当听到静姝在前面喊没路了的时候,叶祁行顿时明白了花君令的用意。
他以前看求生纪录片的时候,记得把淤泥抹在皮肤上可以很大程度的阻挡蚊虫的攻击,他又扭头看了看蚂蜂,就是不知道对这种大小的适不适合。
叶祁行朝其他人喊道:“听她的!”
话音刚落,岚羽泽把伸进淤泥里的手拿了出来,直截了当地抹到了叶祁行脸上。
他差点吃了一嘴的泥。
岚羽泽抹完他又开始抹自己,在这紧张的关头,他却还像玩一样,白净的脸被抹的黑黢黢的,还在呲着两排牙对着他笑。
叶祁行也抓起一把泥,糊到了岚羽泽脸上。
乌铭和应山几个见状也开始抓起淤泥往身上糊,把手脸、身体裸露在外的部分涂了个黢黑。
像徐若清这般怕死的,直接在泥潭里打起滚来。
芙蓉在一旁站出一副淑女气派,捂着嘴在心底暗自发笑,这下可真是心情舒坦了!
花君令一瞥脸看见她,全身上下就她露的最多,还在那傻站着丝毫不听他们的招呼。
热心肠的他她抓着芙蓉的胳膊直接把她栽进了泥坑里,捞起一把泥就往她脸上抹,一边关切地说着:“都这个时候了就不要美了!”
芙蓉闭着眼睛在泥潭里忍不住扑腾大喊:“停下停下!”
顿时,除了花君令外,一群人都纷纷变成了泥人。
黄花斑纹的大蚂蜂一窝哄的冲了上来,而君令就站在一边,身上只有零星几点泥,面对蚂蜂大军,她也丝毫没有躲的迹象。

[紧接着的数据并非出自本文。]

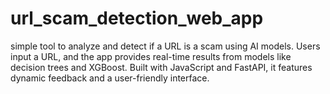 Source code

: # url_scam_detection_web_app
simple tool to analyze and detect if a URL is a scam using AI models. Users input a URL, and the app provides real-time results from models like decision trees and XGBoost. Built with JavaScript and FastAPI, it features dynamic feedback and a user-friendly interface.
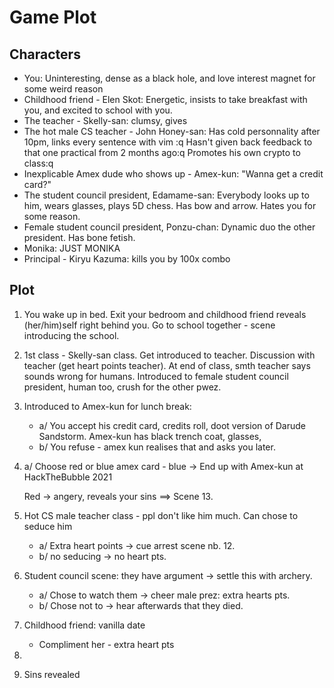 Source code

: # Game Plot

## Characters
* You: Uninteresting, dense as a black hole, and love interest magnet for some weird reason
* Childhood friend - Elen Skot: Energetic, insists to take breakfast with you, and excited to school with you.
* The teacher - Skelly-san: clumsy, gives 
* The hot male CS teacher - John Honey-san: Has cold personnality after 10pm, links every sentence with vim :q 
  	Hasn't given back feedback to that one practical from 2 months ago:q Promotes his own crypto to class:q
* Inexplicable Amex dude who shows up - Amex-kun: "Wanna get a credit card?" 
* The student council president, Edamame-san: Everybody looks up to him, wears glasses, plays 5D chess. Has bow and arrow.
  Hates you for some reason.
* Female student council president, Ponzu-chan: Dynamic duo the other president. Has bone fetish.
* Monika: JUST MONIKA
* Principal - Kiryu Kazuma: kills you by 100x combo 

## Plot
1. You wake up in bed. Exit your bedroom and childhood friend reveals (her/him)self right behind you.
   Go to school together - scene introducing the school. 
2. 1st class - Skelly-san class. Get introduced to teacher. Discussion with teacher (get heart points teacher).
   At end of class, smth teacher says sounds wrong for humans.
	Introduced to female student council president, human too, crush for the other pwez.
3. Introduced to Amex-kun for lunch break:
   * a/ You accept his credit card, credits roll, doot version of Darude Sandstorm.
   Amex-kun has black trench coat, glasses,
   * b/ You refuse - amex kun realises that and asks you later.

3. a/ Choose red or blue amex card - blue -> End up with Amex-kun at HackTheBubble 2021

   Red -> angery, reveals your sins ==> Scene 13.

4. Hot CS male teacher class - ppl don't like him much. Can chose to seduce him 
	* a/ Extra heart points -> cue arrest scene nb. 12.
	* b/ no seducing -> no heart pts.
	
5. Student council scene: they have argument -> settle this with archery.
   * a/ Chose to watch them -> cheer male prez: extra hearts pts.
   * b/ Chose not to -> hear afterwards that they died.
   
6. Childhood friend: vanilla date 
   * Compliment her - extra heart pts

7. 

13. Sins revealed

蚂蜂围着这群泥人在头顶转了几圈,似乎是嫌弃的无从下嘴,直接窜到花君令身上。
它们在她身上转了一圈,不知为何肉眼可见的败兴而归。
最后草草略过了她,朝着更深处的林中飞去。
等到蚂蜂走后,他们狼狈地爬上来,几个人都是全身只露着俩眼,十多个眼珠子就这么左看右看。
“哈哈哈哈哈!你们丑死了!”静姝看着自己又看着他们,忍不住捧腹大笑。
廉容突然说道:“但不知道为何,总觉得在泥潭滚了一圈,心情突然就舒畅了... ...”

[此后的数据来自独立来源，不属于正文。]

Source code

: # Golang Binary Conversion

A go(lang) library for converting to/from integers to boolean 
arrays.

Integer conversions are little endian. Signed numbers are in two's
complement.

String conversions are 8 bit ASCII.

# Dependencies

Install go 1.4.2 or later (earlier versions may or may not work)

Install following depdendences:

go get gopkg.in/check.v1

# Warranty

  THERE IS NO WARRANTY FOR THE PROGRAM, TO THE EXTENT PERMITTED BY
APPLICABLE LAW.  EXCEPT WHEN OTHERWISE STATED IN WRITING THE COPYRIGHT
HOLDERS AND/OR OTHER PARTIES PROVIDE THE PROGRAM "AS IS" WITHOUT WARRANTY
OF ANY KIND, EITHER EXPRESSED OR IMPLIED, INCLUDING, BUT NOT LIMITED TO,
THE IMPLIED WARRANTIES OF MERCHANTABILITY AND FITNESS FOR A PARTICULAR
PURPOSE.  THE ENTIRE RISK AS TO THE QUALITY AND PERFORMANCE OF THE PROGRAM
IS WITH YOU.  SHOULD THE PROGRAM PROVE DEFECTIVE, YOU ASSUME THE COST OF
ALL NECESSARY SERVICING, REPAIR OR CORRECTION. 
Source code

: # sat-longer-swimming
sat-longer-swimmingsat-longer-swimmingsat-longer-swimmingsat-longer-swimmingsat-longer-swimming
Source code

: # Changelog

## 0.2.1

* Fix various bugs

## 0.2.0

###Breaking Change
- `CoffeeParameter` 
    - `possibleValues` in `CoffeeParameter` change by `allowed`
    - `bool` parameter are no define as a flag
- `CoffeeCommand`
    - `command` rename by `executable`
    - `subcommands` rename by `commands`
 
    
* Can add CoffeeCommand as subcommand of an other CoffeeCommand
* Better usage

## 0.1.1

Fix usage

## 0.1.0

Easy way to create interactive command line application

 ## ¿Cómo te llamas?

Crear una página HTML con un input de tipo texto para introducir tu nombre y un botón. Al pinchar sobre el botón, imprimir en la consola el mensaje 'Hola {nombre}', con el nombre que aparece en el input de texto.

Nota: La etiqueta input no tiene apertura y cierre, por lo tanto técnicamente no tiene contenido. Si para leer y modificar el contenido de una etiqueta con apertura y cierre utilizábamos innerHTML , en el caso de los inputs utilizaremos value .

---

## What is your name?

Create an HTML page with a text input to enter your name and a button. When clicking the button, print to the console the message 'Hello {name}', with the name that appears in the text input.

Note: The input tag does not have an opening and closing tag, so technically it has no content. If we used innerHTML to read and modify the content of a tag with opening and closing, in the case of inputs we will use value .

应山也附和道:“我也有这种感觉... ...总觉得天性都释放出来了。”
徐若清:“那你们上辈子一定是猪托成的胎,猪就喜欢在泥潭里滚来滚去的!”
“你找打是不是?”
自从被这个花仙救了后,徐若清顿时换上了一副谄媚至极的面容,开始改口叫前辈了。
他纳闷的问花君令:“前辈,刚刚那些蚂蜂怎么不咬你啊?”
静姝也追问:“难不成你的灵力在这能用?”
花君令自豪道:“不能用,但我可是花仙,区区蚂蜂,当然不在话下!”
静姝:“你既然是花仙,那你这副长相是你特地修炼的吗?”
花君令:“我也不知道,可能是随便长的。”
徐若清:“你们仙子平时都吃什么?你有花蜜吗?也给我尝尝呗。”
花君令:“平时不吃饭,偶尔吃点动物的排泄物。”
静姝:“咦,那有点脏。”
花君令:“是有点。”
徐若清:“人的吃不吃?”
花君令:“人的不吃,下不去口。”
他们在后头一问一答,渐渐前面的人也被吸引,应山退到跟他们并排,也问道:“花仙都是母的吗?有没有公的?”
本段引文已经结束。